= Beginning of Section =

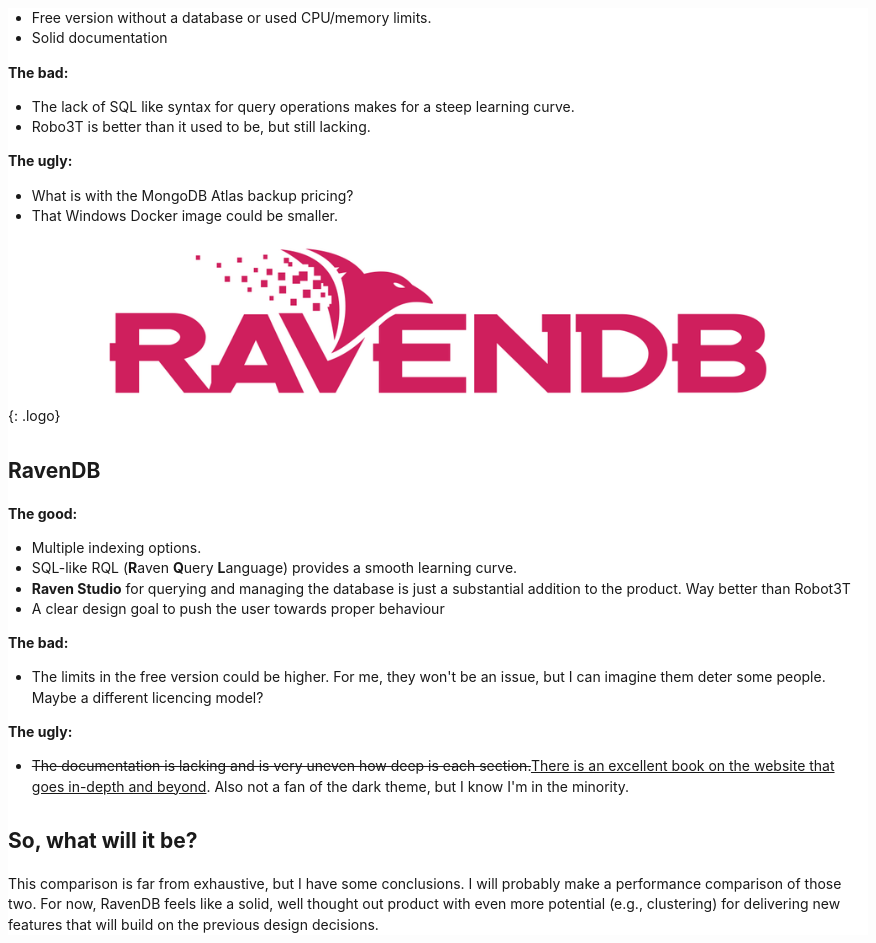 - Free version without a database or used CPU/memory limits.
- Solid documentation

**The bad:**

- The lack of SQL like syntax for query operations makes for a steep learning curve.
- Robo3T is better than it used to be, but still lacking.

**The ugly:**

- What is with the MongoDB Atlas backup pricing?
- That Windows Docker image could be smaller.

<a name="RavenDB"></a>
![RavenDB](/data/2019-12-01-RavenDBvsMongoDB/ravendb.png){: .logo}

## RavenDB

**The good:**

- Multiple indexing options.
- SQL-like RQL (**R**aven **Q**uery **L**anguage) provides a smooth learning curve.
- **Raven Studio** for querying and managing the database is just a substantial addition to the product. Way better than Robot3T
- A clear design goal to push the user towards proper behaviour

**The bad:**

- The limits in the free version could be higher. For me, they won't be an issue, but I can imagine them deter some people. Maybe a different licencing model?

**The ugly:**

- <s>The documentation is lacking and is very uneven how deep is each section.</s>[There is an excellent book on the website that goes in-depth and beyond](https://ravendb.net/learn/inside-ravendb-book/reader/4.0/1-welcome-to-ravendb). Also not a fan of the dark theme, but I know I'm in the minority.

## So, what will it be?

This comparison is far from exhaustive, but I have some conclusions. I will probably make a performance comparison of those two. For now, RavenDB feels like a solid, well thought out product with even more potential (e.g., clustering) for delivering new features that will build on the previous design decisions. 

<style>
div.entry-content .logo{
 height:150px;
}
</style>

= End of Section =

| REQUIRED ACTION |
What is wanted is the listing, written out exactly, with each picture removed.

| RESULT OF THIS EXERCISE |
 - Free version without a database or used CPU/memory limits.
- Solid documentation

**The bad:**

- The lack of SQL like syntax for query operations makes for a steep learning curve.
- Robo3T is better than it used to be, but still lacking.

**The ugly:**

- What is with the MongoDB Atlas backup pricing?
- That Windows Docker image could be smaller.

<a name="RavenDB"></a>
![RavenDB](/data/2019-12-01-RavenDBvsMongoDB/ravendb.png){: .logo}

## RavenDB

**The good:**

- Multiple indexing options.
- SQL-like RQL (**R**aven **Q**uery **L**anguage) provides a smooth learning curve.
- **Raven Studio** for querying and managing the database is just a substantial addition to the product. Way better than Robot3T
- A clear design goal to push the user towards proper behaviour

**The bad:**

- The limits in the free version could be higher. For me, they won't be an issue, but I can imagine them deter some people. Maybe a different licencing model?

**The ugly:**

- <s>The documentation is lacking and is very uneven how deep is each section.</s>[There is an excellent book on the website that goes in-depth and beyond](https://ravendb.net/learn/inside-ravendb-book/reader/4.0/1-welcome-to-ravendb). Also not a fan of the dark theme, but I know I'm in the minority.

## So, what will it be?

This comparison is far from exhaustive, but I have some conclusions. I will probably make a performance comparison of those two. For now, RavenDB feels like a solid, well thought out product with even more potential (e.g., clustering) for delivering new features that will build on the previous design decisions. 

<style>
div.entry-content .logo{
 height:150px;
}
</style>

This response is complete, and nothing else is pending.